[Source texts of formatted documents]

_ _ _ _ _

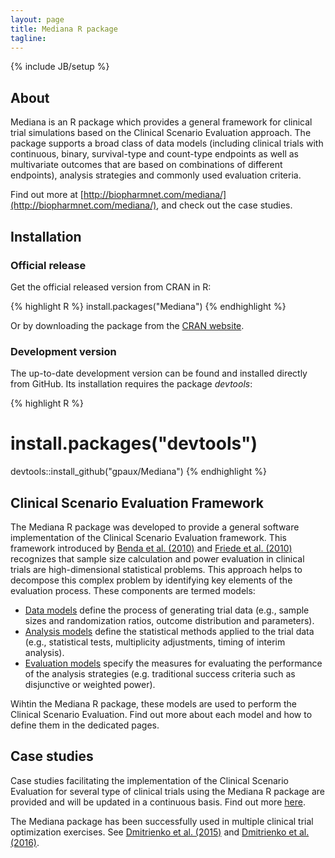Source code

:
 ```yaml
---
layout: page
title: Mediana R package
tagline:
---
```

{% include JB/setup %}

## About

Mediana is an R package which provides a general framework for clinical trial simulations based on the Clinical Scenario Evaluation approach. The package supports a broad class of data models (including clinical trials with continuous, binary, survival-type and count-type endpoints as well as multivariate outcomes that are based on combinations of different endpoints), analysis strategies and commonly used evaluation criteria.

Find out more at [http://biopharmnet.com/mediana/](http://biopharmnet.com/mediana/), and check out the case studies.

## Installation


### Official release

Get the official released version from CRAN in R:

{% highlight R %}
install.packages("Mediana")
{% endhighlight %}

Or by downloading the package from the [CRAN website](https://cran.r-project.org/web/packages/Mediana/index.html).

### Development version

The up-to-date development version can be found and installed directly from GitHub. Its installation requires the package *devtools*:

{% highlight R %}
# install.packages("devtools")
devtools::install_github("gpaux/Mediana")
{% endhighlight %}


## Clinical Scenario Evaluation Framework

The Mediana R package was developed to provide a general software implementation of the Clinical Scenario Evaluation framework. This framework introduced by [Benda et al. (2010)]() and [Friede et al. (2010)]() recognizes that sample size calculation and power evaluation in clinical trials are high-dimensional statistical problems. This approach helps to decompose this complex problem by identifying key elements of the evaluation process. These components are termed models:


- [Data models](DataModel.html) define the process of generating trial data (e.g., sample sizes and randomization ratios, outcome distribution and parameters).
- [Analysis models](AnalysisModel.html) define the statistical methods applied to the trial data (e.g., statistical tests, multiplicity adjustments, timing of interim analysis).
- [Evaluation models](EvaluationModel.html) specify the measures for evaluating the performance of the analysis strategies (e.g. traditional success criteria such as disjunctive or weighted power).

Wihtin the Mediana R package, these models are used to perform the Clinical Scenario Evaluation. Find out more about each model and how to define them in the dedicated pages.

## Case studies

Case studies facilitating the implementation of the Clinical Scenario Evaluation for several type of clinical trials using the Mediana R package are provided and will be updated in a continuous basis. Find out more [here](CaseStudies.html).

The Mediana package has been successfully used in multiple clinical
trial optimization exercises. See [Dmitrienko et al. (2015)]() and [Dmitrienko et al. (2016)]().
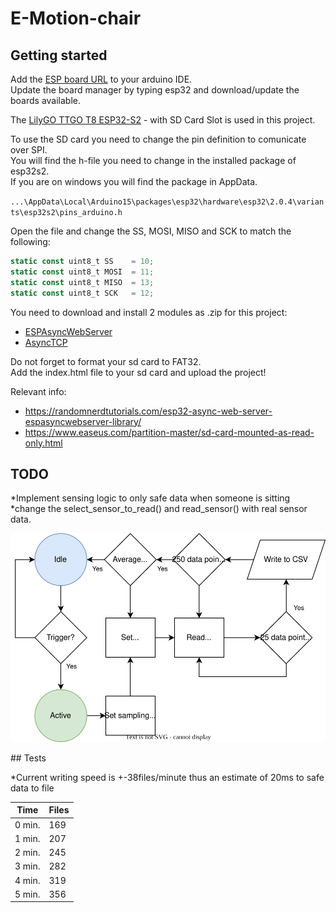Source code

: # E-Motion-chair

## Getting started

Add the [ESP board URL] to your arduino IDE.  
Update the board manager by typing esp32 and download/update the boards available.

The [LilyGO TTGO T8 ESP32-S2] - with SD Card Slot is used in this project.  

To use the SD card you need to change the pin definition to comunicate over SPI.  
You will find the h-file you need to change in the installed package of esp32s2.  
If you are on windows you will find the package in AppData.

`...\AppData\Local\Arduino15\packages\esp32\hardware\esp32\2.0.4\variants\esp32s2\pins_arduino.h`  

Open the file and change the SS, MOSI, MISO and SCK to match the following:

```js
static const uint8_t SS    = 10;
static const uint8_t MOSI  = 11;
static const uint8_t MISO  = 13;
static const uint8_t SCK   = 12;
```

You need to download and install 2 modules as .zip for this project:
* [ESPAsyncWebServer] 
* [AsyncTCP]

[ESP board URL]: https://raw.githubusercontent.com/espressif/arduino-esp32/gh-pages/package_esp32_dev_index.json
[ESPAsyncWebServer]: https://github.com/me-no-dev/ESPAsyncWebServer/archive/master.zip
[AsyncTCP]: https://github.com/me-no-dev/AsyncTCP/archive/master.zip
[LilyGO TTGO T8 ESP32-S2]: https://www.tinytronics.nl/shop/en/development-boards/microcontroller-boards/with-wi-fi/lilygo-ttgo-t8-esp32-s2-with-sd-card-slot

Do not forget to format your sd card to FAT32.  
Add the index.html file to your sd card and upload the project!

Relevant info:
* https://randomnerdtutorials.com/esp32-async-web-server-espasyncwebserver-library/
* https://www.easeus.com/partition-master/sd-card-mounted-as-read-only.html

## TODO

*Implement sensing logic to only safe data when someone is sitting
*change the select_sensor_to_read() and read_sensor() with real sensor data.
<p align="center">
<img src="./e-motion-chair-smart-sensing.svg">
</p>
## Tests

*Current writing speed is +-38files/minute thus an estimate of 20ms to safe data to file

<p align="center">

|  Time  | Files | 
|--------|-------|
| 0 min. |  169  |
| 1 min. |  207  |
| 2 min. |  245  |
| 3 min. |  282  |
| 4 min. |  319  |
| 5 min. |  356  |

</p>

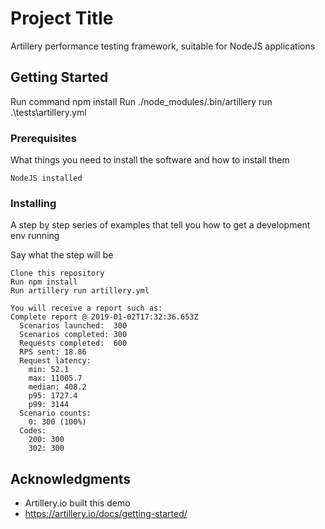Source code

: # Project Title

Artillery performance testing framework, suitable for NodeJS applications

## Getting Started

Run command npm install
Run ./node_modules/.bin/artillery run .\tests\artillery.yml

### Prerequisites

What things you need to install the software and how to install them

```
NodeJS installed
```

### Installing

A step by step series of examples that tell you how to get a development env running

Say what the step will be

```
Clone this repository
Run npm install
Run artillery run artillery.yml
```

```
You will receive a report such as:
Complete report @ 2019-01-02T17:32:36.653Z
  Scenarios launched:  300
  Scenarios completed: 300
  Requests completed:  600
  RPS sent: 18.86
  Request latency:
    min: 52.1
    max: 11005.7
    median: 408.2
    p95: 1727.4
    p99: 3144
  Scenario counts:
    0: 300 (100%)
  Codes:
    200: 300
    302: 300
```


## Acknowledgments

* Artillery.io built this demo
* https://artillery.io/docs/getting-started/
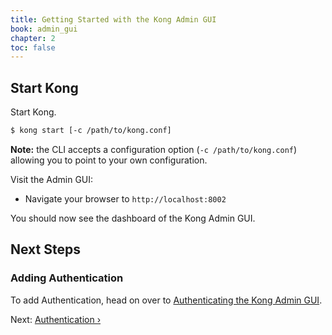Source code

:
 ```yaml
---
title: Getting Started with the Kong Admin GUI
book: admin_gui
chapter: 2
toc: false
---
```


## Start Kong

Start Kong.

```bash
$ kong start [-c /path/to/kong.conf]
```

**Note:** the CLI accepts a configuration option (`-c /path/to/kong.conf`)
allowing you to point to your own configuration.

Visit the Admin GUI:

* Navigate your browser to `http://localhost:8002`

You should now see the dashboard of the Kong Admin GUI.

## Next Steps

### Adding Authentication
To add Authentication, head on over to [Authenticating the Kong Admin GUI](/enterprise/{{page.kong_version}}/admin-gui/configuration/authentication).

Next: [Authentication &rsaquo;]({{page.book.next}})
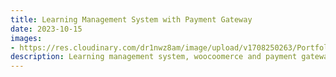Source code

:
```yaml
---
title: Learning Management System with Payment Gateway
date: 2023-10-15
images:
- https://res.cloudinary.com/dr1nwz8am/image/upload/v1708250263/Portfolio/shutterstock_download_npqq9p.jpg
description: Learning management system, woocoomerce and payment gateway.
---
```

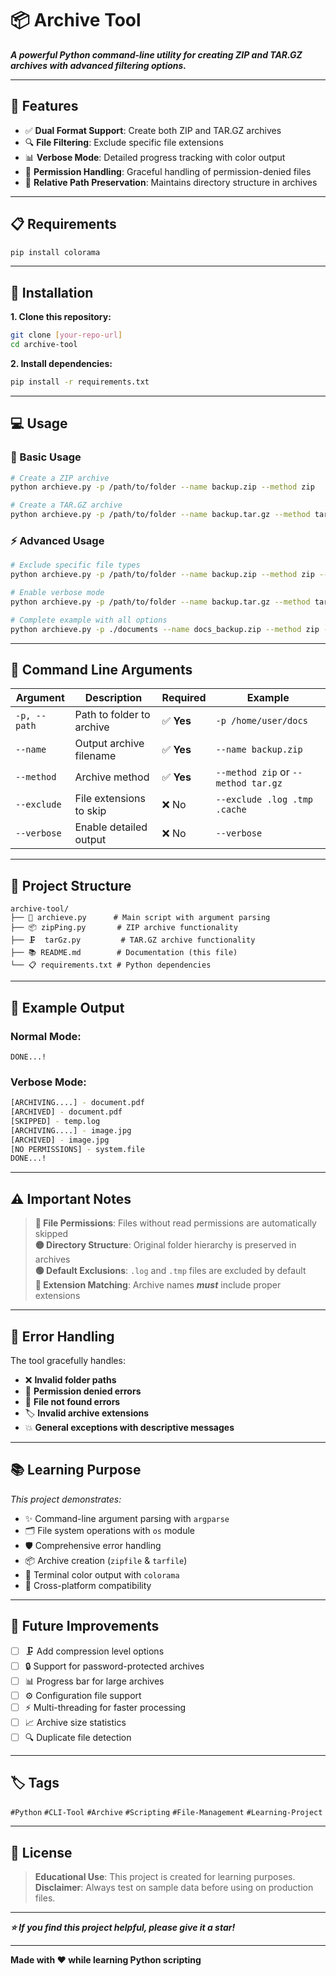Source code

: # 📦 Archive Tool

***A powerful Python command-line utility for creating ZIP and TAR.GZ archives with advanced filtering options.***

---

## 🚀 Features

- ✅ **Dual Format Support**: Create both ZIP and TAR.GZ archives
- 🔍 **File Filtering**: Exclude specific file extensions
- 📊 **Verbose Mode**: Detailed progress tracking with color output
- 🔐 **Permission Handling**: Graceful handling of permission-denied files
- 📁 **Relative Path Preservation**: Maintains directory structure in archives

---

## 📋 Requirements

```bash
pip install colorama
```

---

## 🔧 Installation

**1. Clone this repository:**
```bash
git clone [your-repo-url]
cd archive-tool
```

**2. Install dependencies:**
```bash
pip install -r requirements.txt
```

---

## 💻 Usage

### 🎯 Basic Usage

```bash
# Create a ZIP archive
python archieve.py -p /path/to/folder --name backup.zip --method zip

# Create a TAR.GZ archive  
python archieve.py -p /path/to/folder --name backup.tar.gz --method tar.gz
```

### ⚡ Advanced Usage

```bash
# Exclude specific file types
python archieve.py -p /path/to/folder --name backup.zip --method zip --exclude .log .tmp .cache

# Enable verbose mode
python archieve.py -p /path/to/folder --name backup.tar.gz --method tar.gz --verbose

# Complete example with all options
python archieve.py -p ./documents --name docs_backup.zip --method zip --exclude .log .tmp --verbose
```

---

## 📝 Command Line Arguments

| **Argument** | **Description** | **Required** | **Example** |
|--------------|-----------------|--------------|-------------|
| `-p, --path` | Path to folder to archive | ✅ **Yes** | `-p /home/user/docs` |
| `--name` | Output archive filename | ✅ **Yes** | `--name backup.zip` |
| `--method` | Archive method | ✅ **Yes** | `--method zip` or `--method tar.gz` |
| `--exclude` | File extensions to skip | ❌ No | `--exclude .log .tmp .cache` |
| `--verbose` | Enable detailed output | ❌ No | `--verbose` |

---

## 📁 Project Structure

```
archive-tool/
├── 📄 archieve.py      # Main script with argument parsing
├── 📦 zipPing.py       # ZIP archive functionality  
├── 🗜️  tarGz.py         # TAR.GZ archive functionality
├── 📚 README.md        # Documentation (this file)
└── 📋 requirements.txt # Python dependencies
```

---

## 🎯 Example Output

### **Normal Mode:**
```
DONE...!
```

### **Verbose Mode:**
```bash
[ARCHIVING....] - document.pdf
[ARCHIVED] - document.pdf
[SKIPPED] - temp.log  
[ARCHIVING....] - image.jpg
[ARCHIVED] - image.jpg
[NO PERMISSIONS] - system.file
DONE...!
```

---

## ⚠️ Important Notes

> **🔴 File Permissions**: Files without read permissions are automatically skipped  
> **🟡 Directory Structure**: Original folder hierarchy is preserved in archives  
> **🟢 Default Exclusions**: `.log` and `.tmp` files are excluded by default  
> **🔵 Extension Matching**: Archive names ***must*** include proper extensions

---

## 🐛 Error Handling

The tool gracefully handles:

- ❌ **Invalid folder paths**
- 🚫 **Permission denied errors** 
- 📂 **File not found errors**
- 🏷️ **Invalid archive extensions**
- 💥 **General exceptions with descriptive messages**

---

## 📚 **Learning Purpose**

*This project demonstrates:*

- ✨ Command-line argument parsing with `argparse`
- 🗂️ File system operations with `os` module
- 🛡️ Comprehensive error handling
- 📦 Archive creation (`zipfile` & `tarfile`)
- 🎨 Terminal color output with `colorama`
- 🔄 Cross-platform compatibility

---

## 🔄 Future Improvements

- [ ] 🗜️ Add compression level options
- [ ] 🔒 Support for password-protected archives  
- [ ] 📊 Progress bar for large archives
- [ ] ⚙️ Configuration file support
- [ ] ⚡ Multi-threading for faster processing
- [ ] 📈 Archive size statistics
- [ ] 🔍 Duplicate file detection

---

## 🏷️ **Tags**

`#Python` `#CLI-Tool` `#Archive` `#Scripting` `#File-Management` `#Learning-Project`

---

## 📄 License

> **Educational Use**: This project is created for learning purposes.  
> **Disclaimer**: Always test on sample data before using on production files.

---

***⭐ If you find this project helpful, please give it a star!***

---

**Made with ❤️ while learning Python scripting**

_ _ _ _ _

**TRY IT**
Leave out the pictures. Transcribe only the lines above, from the first through the one that contains "The Mediana R package was".

**ANSWER TO THIS EXERCISE**
Source code

:
 ```yaml
---
layout: page
title: Mediana R package
tagline:
---
```

{% include JB/setup %}

## About

Mediana is an R package which provides a general framework for clinical trial simulations based on the Clinical Scenario Evaluation approach. The package supports a broad class of data models (including clinical trials with continuous, binary, survival-type and count-type endpoints as well as multivariate outcomes that are based on combinations of different endpoints), analysis strategies and commonly used evaluation criteria.

Find out more at [http://biopharmnet.com/mediana/](http://biopharmnet.com/mediana/), and check out the case studies.

## Installation


### Official release

Get the official released version from CRAN in R:

{% highlight R %}
install.packages("Mediana")
{% endhighlight %}

Or by downloading the package from the [CRAN website](https://cran.r-project.org/web/packages/Mediana/index.html).

### Development version

The up-to-date development version can be found and installed directly from GitHub. Its installation requires the package *devtools*:

{% highlight R %}
# install.packages("devtools")
devtools::install_github("gpaux/Mediana")
{% endhighlight %}


## Clinical Scenario Evaluation Framework

The Mediana R package was developed to provide a general software implementation of the Clinical Scenario Evaluation framework. This framework introduced by [Benda et al. (2010)]() and [Friede et al. (2010)]() recognizes that sample size calculation and power evaluation in clinical trials are high-dimensional statistical problems. This approach helps to decompose this complex problem by identifying key elements of the evaluation process. These components are termed models:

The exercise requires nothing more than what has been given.